TARGET LANGUAGE: WHO, WHERE, WHICH, THAT
I usually start this lesson by walking into the classroom looking confused. I say to the students, “I FORGOT!” then, “What’s that woman called who teaches math and has three daughters and is really nice?” at which time they’ll name the teacher. Then I’ll shout again, “I FORGOT!” What’s that place called where you can quickly go inside and buy snacks or drinks but it’s not a supermarket?” (mini mart) … again, “I FORGOT!” by the third time they should be shouting “I FORGOT” with you and laughing along at your silliness. Use as many examples as you’d like to get the students excited about the lesson.
Present the language on the board. I personally stay away from concerning about the difference between “whom” and “who” as it just confuses them at this stage (unless it’s an advanced class). The important thing is that they know when to use who, where, which, and that. Explain the grammar rules briefly and the function and then move on to some board examples. Here you can have them correct incorrect sentences or even make some of their own.
Now have the students pair up or work in small groups. Give them some categories like, famous cities, food, musicians, historical figures, athletes, monuments/landmarks, etc. They should come up with about 5 from each category. Tell the students to prepare short descriptions of each of these items. For advanced classes they don’t need to write anything down they can just start the game.
Separate the class into teams however you like. If it’s a large class you can have entire rows compete or if it’s a small class they can be with partners or alone. This obviously depends on specific class situations.

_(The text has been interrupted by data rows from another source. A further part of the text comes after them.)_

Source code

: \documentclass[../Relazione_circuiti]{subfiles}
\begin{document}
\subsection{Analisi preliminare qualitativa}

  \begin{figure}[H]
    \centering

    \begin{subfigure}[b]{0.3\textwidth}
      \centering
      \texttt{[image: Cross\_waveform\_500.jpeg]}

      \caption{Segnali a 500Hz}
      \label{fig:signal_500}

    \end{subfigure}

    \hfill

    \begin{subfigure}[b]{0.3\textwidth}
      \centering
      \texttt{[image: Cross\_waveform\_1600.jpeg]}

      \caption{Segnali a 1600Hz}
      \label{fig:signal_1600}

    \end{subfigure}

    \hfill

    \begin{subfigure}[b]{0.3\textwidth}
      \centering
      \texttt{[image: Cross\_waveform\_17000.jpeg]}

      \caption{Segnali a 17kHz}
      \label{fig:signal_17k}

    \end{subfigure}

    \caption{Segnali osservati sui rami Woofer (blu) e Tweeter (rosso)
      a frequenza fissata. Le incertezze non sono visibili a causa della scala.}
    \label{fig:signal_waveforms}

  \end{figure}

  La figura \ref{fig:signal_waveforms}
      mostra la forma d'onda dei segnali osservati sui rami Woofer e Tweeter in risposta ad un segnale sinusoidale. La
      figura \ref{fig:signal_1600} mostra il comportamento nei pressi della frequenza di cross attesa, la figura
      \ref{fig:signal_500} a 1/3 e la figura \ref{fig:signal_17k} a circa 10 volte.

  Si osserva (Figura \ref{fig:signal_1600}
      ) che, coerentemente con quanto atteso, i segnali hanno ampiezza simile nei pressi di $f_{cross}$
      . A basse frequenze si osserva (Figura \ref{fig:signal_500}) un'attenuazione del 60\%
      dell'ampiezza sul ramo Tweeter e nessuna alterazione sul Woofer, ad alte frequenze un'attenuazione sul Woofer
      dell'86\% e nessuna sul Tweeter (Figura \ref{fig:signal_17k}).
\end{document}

Now, have them compete with each other by asking and answering questions.
MICHAEL JACKSON – What’s the name of the musician who died in 2009 and could do the moon walk?
SASHIMI – What’s the name of that Japanese food that’s raw fish? More specific than sushi!
Encourage students to come up with challenging questions. In beginner classes I’ll award 1 point if they can answer the question in their local language and 2 points if they can say the English word. This makes it so even students will less vocabulary can still get points and feel included.
AND THAT’S IT!
It’s really simple, easy and a lot of fun for the students. Hope it helps!